**Work item**. Look through the records, and whenever a line includes the word "game", copy it.
____________________
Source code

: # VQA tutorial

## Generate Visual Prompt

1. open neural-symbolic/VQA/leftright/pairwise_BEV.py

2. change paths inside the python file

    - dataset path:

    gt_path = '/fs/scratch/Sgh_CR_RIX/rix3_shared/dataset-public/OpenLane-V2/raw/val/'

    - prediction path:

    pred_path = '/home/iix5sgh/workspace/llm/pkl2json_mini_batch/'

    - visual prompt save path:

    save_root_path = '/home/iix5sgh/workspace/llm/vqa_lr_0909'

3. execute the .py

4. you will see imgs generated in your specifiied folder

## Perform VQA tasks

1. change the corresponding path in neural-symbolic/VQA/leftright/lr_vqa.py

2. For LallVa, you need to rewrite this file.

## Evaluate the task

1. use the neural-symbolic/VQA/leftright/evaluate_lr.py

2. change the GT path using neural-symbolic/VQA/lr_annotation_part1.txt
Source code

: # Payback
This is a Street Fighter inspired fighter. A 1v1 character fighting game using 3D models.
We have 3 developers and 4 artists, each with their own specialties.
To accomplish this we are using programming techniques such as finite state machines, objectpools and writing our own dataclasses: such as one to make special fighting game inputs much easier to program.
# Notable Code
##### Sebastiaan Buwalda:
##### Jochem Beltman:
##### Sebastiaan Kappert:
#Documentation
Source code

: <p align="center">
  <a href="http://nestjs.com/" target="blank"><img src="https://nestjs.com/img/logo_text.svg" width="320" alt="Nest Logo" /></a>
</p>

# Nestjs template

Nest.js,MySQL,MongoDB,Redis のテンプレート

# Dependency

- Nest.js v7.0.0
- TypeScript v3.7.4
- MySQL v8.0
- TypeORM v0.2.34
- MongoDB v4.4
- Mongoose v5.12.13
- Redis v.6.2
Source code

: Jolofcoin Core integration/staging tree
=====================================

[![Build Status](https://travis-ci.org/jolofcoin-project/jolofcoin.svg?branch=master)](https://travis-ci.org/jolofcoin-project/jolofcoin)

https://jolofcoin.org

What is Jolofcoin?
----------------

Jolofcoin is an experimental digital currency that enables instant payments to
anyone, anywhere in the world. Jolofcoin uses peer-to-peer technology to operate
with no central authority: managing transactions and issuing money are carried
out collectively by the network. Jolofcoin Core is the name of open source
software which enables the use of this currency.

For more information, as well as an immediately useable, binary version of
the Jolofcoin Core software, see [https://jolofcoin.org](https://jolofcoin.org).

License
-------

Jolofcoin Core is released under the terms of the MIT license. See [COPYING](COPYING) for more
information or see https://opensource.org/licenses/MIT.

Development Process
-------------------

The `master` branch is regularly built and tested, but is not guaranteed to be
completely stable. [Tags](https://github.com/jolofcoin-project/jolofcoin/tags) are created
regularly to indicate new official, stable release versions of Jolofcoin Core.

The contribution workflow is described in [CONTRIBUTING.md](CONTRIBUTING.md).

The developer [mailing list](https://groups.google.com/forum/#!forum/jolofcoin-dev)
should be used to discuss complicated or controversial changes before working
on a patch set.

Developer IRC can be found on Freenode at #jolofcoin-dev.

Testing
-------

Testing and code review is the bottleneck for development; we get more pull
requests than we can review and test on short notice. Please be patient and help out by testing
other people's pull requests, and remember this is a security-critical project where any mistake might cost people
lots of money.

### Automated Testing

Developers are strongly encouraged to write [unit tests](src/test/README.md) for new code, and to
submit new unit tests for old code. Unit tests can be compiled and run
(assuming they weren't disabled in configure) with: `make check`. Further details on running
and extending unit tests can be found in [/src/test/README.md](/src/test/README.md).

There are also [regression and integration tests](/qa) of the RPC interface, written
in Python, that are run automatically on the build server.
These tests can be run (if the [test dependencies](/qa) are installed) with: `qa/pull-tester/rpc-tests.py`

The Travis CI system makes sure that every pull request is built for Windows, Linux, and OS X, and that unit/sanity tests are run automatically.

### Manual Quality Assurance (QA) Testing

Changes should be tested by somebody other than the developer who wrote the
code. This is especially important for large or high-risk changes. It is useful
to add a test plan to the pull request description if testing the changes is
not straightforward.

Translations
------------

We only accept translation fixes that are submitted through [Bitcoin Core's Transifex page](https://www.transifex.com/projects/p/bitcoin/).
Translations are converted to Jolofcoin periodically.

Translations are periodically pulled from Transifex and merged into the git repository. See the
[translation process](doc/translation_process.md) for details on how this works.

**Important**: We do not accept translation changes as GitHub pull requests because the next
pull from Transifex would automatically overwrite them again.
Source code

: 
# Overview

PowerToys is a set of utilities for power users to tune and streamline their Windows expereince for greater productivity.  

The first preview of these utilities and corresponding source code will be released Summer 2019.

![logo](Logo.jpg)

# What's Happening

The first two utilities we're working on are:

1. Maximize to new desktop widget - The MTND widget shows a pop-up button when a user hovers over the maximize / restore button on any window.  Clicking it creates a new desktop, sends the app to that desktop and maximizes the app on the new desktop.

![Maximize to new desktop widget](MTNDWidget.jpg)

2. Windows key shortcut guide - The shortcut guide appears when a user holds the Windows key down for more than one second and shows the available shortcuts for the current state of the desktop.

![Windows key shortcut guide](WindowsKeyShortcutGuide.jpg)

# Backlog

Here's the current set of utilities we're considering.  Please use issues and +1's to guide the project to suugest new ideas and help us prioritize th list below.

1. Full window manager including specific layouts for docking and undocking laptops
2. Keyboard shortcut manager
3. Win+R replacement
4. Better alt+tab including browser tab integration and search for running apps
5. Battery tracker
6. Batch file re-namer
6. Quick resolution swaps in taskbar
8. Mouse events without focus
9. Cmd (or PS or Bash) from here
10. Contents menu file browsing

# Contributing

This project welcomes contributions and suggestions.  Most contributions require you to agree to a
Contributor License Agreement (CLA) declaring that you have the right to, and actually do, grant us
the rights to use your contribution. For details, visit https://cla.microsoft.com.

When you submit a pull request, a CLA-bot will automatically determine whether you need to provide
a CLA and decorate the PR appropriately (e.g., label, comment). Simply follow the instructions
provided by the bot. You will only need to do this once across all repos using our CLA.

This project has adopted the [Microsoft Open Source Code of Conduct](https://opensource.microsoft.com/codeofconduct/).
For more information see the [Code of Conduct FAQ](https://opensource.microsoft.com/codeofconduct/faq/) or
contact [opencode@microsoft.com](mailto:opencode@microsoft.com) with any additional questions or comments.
____________________
**Task solution**.
This is a Street Fighter inspired fighter. A 1v1 character fighting game using 3D models.
To accomplish this we are using programming techniques such as finite state machines, objectpools and writing our own dataclasses: such as one to make special fighting game inputs much easier to program.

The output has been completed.